At a daycare or preschool:
• Children will begin feeling the affects of carbon monoxide ahead of adults due to their stage of development
• Children sleep on site
• Ages of children on site are typically 6 weeks in age to 6 years in age and rely on unimpaired thinking and abilities from supervising adults during emergency situations
• Young children are unable to remove themselves from the property during evacuation situations
• If detection not installed, caregivers who may/may not have had CO awareness and situational training would be required to notice something's wrong and evacuate building – that's if they're not impaired themselves.
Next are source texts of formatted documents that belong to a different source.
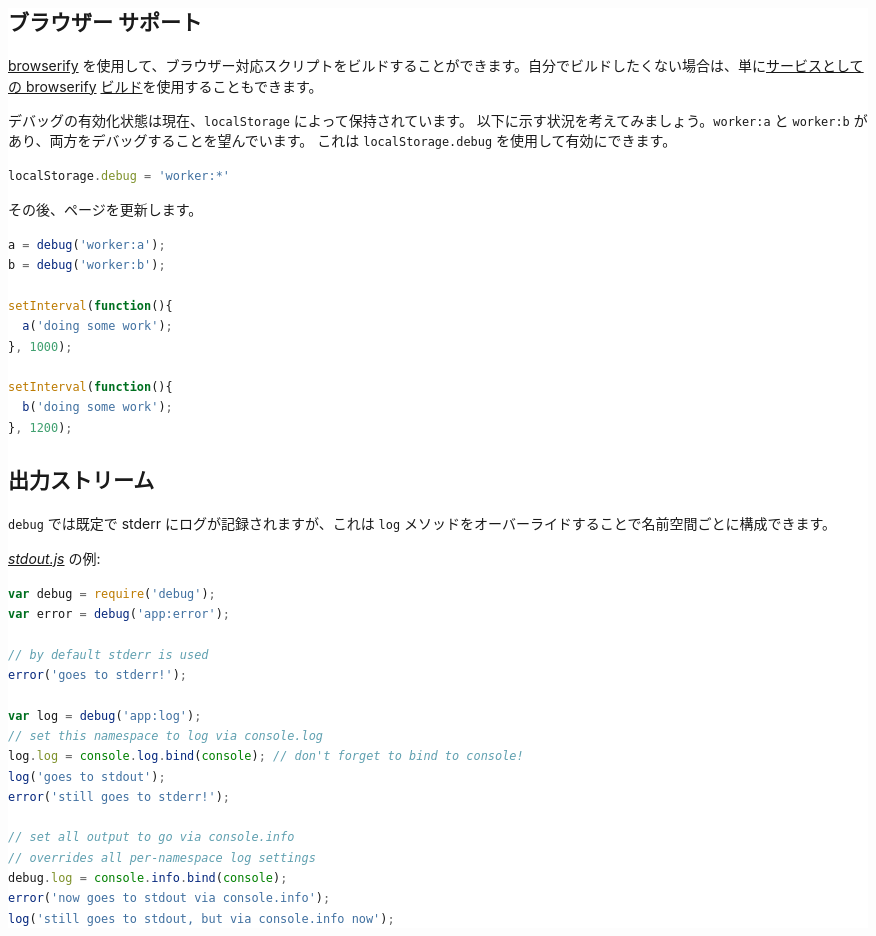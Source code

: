 
## <a name="browser-support"></a>ブラウザー サポート

[browserify](https://github.com/substack/node-browserify) を使用して、ブラウザー対応スクリプトをビルドすることができます。自分でビルドしたくない場合は、単に[サービスとしての browserify](https://wzrd.in/) [ビルド](https://wzrd.in/standalone/debug@latest)を使用することもできます。

デバッグの有効化状態は現在、`localStorage` によって保持されています。
以下に示す状況を考えてみましょう。`worker:a` と `worker:b` があり、両方をデバッグすることを望んでいます。 これは `localStorage.debug` を使用して有効にできます。

```js
localStorage.debug = 'worker:*'
```

その後、ページを更新します。

```js
a = debug('worker:a');
b = debug('worker:b');

setInterval(function(){
  a('doing some work');
}, 1000);

setInterval(function(){
  b('doing some work');
}, 1200);
```


## <a name="output-streams"></a>出力ストリーム

  `debug` では既定で stderr にログが記録されますが、これは `log` メソッドをオーバーライドすることで名前空間ごとに構成できます。

[_stdout.js_](./examples/node/stdout.js) の例:

```js
var debug = require('debug');
var error = debug('app:error');

// by default stderr is used
error('goes to stderr!');

var log = debug('app:log');
// set this namespace to log via console.log
log.log = console.log.bind(console); // don't forget to bind to console!
log('goes to stdout');
error('still goes to stderr!');

// set all output to go via console.info
// overrides all per-namespace log settings
debug.log = console.info.bind(console);
error('now goes to stdout via console.info');
log('still goes to stdout, but via console.info now');
```
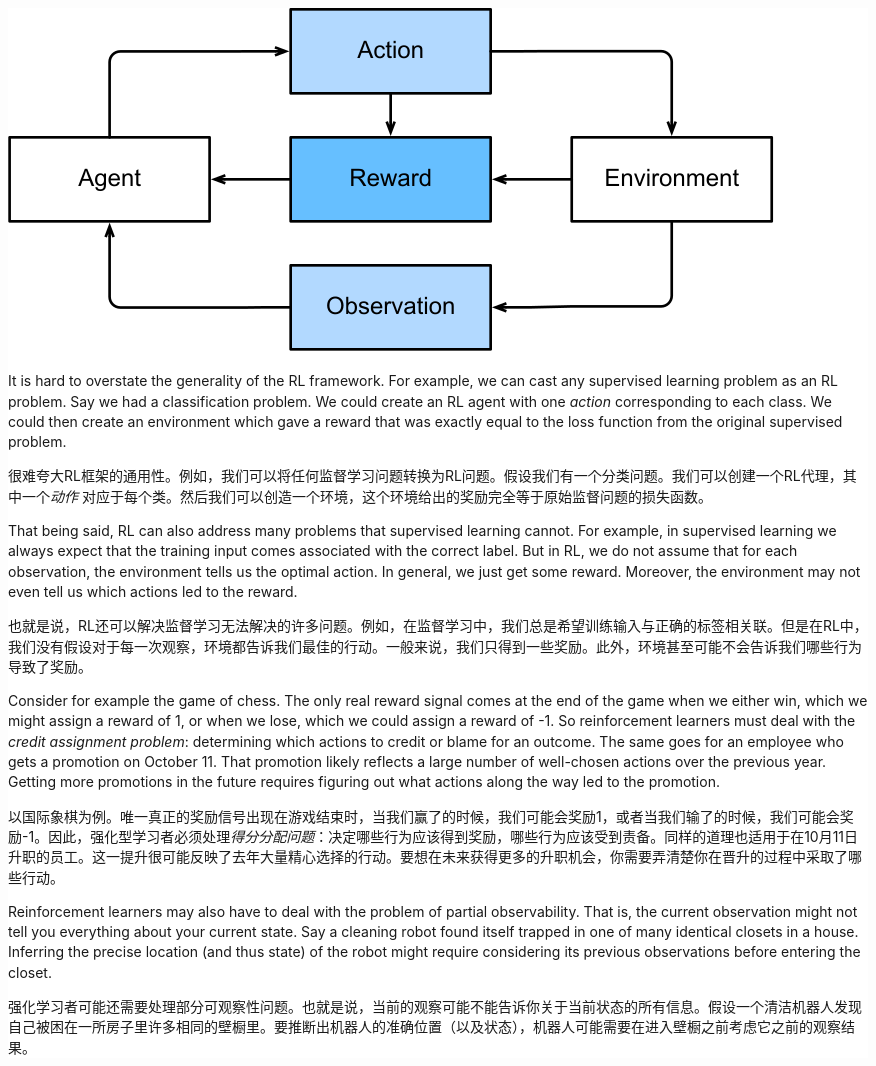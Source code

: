 ![The interaction between reinforcement learning and an environment.](../img/rl-environment.svg)

It is hard to overstate the generality of the RL framework. For example, we can cast any supervised learning problem as an RL problem. Say we had a classification problem. We could create an RL agent with one *action* corresponding to each class. We could then create an environment which gave a reward that was exactly equal to the loss function from the original supervised problem.

很难夸大RL框架的通用性。例如，我们可以将任何监督学习问题转换为RL问题。假设我们有一个分类问题。我们可以创建一个RL代理，其中一个*动作* 对应于每个类。然后我们可以创造一个环境，这个环境给出的奖励完全等于原始监督问题的损失函数。

That being said, RL can also address many problems that supervised learning cannot. For example, in supervised learning we always expect that the training input comes associated with the correct label. But in RL, we do not assume that for each observation, the environment tells us the optimal action. In general, we just get some reward. Moreover, the environment may not even tell us which actions led to the reward.

也就是说，RL还可以解决监督学习无法解决的许多问题。例如，在监督学习中，我们总是希望训练输入与正确的标签相关联。但是在RL中，我们没有假设对于每一次观察，环境都告诉我们最佳的行动。一般来说，我们只得到一些奖励。此外，环境甚至可能不会告诉我们哪些行为导致了奖励。

Consider for example the game of chess. The only real reward signal comes at the end of the game when we either win, which we might assign a reward of 1, or when we lose, which we could assign a reward of -1. So reinforcement learners must deal with the *credit assignment problem*: determining which actions to credit or blame for an outcome. The same goes for an employee who gets a promotion on October 11. That promotion likely reflects a large number of well-chosen actions over the previous year. Getting more promotions in the future requires figuring out what actions along the way led to the promotion.

以国际象棋为例。唯一真正的奖励信号出现在游戏结束时，当我们赢了的时候，我们可能会奖励1，或者当我们输了的时候，我们可能会奖励-1。因此，强化型学习者必须处理*得分分配问题*：决定哪些行为应该得到奖励，哪些行为应该受到责备。同样的道理也适用于在10月11日升职的员工。这一提升很可能反映了去年大量精心选择的行动。要想在未来获得更多的升职机会，你需要弄清楚你在晋升的过程中采取了哪些行动。

Reinforcement learners may also have to deal with the problem of partial observability. That is, the current observation might not tell you everything about your current state. Say a cleaning robot found itself trapped in one of many identical closets in a house. Inferring the precise location (and thus state) of the robot might require considering its previous observations before entering the closet.

强化学习者可能还需要处理部分可观察性问题。也就是说，当前的观察可能不能告诉你关于当前状态的所有信息。假设一个清洁机器人发现自己被困在一所房子里许多相同的壁橱里。要推断出机器人的准确位置（以及状态），机器人可能需要在进入壁橱之前考虑它之前的观察结果。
K-12 Private or Public Campuses
According to NCES, there are close to 131,000 private and public K-12 schools in the United States, each providing education of children in range of 5-18 years of age.
At a K-12 school:
• Current building codes are related to fixed fuel-burning sources only, predominantly for new construction buildings – leaving gaps in safety for portable CO-producing devices brought or used on site
• Every state, and possibly even jurisdiction within those states, will follow different building codes that would effect the types of and number of detection devices on site
• Many states only require or enforce carbon monoxide detection in new construction only – leaving aging, existing schools unprotected
• Teachers + staff would be required to be the primary source of noticing group symptoms, behavior changes in their class if detection not installed
Colleges and universities have multiple types of buildings on their campus – dormitories, Greek housing, assemblies, gymnasium and sport complexes, laboratories, lecture halls, restaurants and classrooms. Each individual building will be required to follow different codes and standards based on its use.
At a college/university:
• Emergency preparedness orientations and drills don't often involve the occupants of the properties (only staff)
• Heavier traffic on campus from vehicles, lawn maintenance and on-site construction sources
• Athletic events/tailgating events bring generators, grilling and vehicle exhaust into an on-campus space where exposure to CO will occur
• Without detection, other students would likely be responsible for notifying and alerting to a CO issue for evacuation – if they've even had CO awareness training or education.